Faris Shajahan said:
If I am right, then in a Wheatstone bridge, no current passes through the bridge. Then instead of removing the bridge, why don't we connect the two points?

What do you mean by "removing the bridge"? What two points do you want to connect?
 
While solving a Wheatstone bridge problem, we removing the bridging resistor and consider it as a parallel combination of series combination of two resistors. (I am sorry if I made it complicated) So what I mean is instead since no current flows through the bridge we can say the potential difference at the two ends of the bridge is zero. Hence why don't we join the two ends of the bridge and consider the whole thing as a series combination of a parallel combination of two resistors?

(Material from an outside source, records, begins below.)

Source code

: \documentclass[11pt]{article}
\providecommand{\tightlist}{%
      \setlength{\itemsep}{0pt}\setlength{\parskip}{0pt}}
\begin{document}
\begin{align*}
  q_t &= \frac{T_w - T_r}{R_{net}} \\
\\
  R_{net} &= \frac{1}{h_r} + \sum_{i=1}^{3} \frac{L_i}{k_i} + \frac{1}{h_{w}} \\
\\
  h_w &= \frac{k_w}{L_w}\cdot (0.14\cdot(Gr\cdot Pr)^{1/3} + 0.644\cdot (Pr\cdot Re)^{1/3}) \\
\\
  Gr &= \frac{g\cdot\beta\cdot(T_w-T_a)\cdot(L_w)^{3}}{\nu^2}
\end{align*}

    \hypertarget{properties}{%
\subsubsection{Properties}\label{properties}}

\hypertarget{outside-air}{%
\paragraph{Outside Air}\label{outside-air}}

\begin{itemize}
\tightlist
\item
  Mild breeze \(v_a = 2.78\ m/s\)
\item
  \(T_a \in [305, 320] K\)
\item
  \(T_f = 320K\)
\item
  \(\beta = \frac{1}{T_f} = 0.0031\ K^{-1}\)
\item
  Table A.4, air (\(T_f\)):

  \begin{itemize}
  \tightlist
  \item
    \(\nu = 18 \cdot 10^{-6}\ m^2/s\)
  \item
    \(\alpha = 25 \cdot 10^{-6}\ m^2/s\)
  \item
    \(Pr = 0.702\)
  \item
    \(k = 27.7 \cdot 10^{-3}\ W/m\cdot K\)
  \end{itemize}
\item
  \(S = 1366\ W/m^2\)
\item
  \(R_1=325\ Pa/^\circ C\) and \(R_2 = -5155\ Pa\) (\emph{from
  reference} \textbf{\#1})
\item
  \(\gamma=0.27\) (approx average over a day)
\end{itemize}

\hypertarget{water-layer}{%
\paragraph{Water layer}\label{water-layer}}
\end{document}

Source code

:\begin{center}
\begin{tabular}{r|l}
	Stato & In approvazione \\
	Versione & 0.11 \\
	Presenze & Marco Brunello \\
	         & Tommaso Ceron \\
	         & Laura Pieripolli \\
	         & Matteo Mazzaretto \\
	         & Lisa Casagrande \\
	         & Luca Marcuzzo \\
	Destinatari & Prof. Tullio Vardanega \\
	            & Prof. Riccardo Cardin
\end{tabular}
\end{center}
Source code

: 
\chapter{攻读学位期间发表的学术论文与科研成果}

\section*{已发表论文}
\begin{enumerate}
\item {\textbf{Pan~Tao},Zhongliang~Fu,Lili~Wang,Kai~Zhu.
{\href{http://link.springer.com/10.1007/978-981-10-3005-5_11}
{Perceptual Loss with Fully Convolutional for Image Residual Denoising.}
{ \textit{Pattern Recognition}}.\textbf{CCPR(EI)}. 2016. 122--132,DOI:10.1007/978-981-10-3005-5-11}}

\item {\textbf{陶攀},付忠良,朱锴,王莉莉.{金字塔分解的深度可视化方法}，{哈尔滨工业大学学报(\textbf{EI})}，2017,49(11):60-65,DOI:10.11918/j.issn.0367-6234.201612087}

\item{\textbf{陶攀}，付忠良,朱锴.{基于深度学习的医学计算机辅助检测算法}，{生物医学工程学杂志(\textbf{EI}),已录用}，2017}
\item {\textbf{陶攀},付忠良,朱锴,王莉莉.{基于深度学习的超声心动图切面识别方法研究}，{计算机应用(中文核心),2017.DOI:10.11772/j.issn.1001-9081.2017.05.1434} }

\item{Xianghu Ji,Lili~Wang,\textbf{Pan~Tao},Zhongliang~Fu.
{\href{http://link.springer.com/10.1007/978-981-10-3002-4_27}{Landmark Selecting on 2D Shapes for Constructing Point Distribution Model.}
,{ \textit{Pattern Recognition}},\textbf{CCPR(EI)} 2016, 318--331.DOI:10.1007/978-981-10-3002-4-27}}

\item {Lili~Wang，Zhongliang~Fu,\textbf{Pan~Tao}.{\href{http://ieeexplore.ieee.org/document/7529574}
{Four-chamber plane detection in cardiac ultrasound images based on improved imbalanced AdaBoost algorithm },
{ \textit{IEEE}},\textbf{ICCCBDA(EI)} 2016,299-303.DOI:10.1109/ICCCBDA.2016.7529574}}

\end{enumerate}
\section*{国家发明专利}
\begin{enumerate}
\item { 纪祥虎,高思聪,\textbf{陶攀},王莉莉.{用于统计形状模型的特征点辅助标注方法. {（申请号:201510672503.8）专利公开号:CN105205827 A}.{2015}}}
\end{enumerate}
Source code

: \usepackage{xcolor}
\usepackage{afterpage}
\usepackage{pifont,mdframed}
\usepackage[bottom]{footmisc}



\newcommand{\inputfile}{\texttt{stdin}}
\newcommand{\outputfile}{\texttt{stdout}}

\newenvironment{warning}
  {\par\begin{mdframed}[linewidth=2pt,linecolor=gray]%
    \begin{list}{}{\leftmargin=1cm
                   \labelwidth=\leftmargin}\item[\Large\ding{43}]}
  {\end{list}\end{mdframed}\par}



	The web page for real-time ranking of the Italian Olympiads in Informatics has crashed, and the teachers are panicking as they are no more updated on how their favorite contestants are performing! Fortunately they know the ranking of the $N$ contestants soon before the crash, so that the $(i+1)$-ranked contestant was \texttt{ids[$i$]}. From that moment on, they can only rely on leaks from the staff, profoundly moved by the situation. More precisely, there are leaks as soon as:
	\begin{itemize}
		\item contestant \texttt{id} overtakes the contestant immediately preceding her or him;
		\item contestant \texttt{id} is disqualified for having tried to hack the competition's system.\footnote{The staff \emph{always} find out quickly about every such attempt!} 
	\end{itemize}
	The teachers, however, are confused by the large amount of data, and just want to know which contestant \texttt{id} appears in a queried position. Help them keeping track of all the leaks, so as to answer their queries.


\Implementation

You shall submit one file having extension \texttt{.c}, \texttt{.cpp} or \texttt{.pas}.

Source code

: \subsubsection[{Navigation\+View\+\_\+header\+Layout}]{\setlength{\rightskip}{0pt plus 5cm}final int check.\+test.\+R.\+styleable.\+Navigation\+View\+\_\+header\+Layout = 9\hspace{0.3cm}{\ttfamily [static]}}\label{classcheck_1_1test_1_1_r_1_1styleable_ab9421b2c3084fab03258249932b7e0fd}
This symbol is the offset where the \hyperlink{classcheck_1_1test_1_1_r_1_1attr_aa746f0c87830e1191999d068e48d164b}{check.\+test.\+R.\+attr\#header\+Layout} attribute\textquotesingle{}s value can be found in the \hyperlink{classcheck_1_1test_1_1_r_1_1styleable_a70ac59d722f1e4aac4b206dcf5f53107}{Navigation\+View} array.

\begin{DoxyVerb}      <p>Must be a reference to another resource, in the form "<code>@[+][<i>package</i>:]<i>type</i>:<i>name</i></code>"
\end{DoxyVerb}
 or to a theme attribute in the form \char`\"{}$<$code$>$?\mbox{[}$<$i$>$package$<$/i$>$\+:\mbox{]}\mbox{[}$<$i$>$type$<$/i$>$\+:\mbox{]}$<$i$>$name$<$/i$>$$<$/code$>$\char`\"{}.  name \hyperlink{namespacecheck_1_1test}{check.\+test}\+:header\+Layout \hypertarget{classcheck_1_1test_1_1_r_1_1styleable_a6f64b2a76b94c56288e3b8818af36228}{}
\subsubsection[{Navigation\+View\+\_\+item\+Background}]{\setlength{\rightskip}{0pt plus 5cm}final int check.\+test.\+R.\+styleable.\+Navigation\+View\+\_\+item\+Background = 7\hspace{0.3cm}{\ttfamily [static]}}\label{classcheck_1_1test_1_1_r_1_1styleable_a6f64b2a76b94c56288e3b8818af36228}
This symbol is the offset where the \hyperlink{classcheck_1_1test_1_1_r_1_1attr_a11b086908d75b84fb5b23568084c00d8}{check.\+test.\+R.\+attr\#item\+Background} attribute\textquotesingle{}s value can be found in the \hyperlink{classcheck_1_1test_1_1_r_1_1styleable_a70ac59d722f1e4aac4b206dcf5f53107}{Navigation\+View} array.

Btw Am I also correct when I say if there is no current flow through a resistor, then potential difference across the resistor is zero?
 
That would create a node in the middle and allow currents to flow criss-cross, which is not possible with the originial circuit, hence that is a misrepresentation of the circuit.
 
Faris Shajahan said:
Btw Am I also correct when I say if there is no current flow through a resistor, then potential difference across the resistor is zero?
Yes.
Faris Shajahan said:
Hence why don't we join the two ends of the bridge and consider the whole thing as a series combination of a parallel combination of two resistors?
You can. It will give you the same result.
 
cnh1995 said:
Yes.

You can. It will give you the same result.
Ah, yes. Multiple points with the same potential are effectively the same point, makes no difference whether you join them or not.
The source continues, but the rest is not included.